* Assigned task
Leave out the pictures and transcribe the rest of the records exactly.

"""

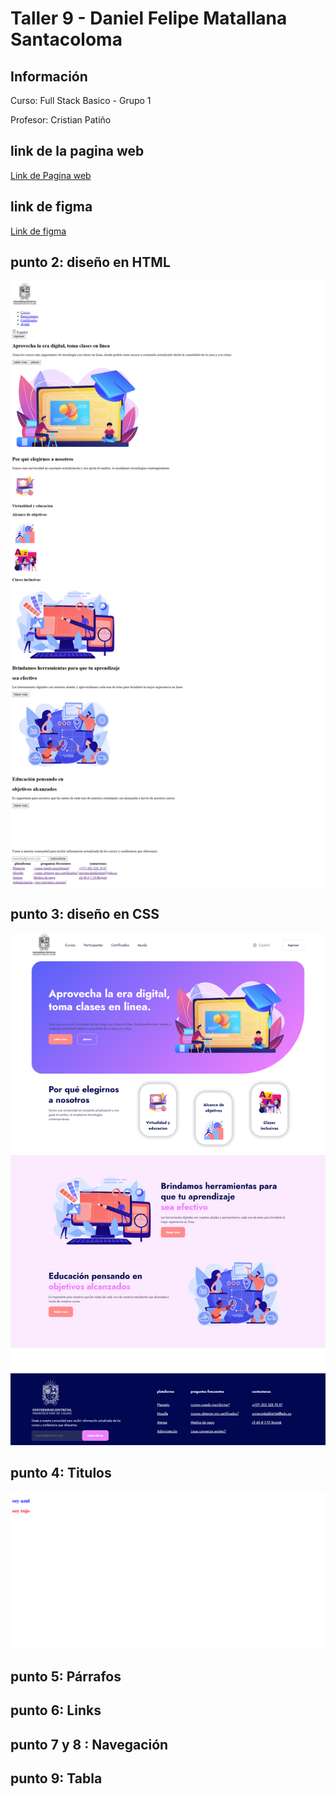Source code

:<h1> Taller 9 - Daniel Felipe Matallana Santacoloma </h1>
<h2>Información</h2>
<p>Curso: Full Stack Basico  - Grupo 1</p>
<p>Profesor: Cristian Patiño </p>

<h2>link de la pagina web</h2>
<a href="https://felipematallana696.github.io/taller_9-full-stack-g1/">Link de Pagina web </a>

<h2>link de figma</h2>
<a href="https://www.figma.com/files/project/111460883/Team-project?fuid=1294091732711267271">Link de figma </a>

<h2> punto 2: diseño en HTML </h2>
<img src="./public/images/punto2.png" alt="punto2">

<h2> punto 3: diseño en CSS </h2>
<img src="./public/images/punto3.png" alt="punto3">

<h2> punto 4: Titulos </h2>
<img src="./public/images/punto4.png" alt="punto4">

<h2> punto 5: Párrafos </h2>

<h2> punto 6: Links </h2>

<h2> punto 7 y 8 : Navegación </h2>

<h2> punto 9: Tabla </h2>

"""

* Written solution
Source code

:<h1> Taller 9 - Daniel Felipe Matallana Santacoloma </h1>
<h2>Información</h2>
<p>Curso: Full Stack Basico  - Grupo 1</p>
<p>Profesor: Cristian Patiño </p>

<h2>link de la pagina web</h2>
<a href="https://felipematallana696.github.io/taller_9-full-stack-g1/">Link de Pagina web </a>

<h2>link de figma</h2>
<a href="https://www.figma.com/files/project/111460883/Team-project?fuid=1294091732711267271">Link de figma </a>

<h2> punto 2: diseño en HTML </h2>
<img src="./public/images/punto2.png" alt="punto2">

<h2> punto 3: diseño en CSS </h2>
<img src="./public/images/punto3.png" alt="punto3">

<h2> punto 4: Titulos </h2>
<img src="./public/images/punto4.png" alt="punto4">

<h2> punto 5: Párrafos </h2>

<h2> punto 6: Links </h2>

<h2> punto 7 y 8 : Navegación </h2>

<h2> punto 9: Tabla </h2>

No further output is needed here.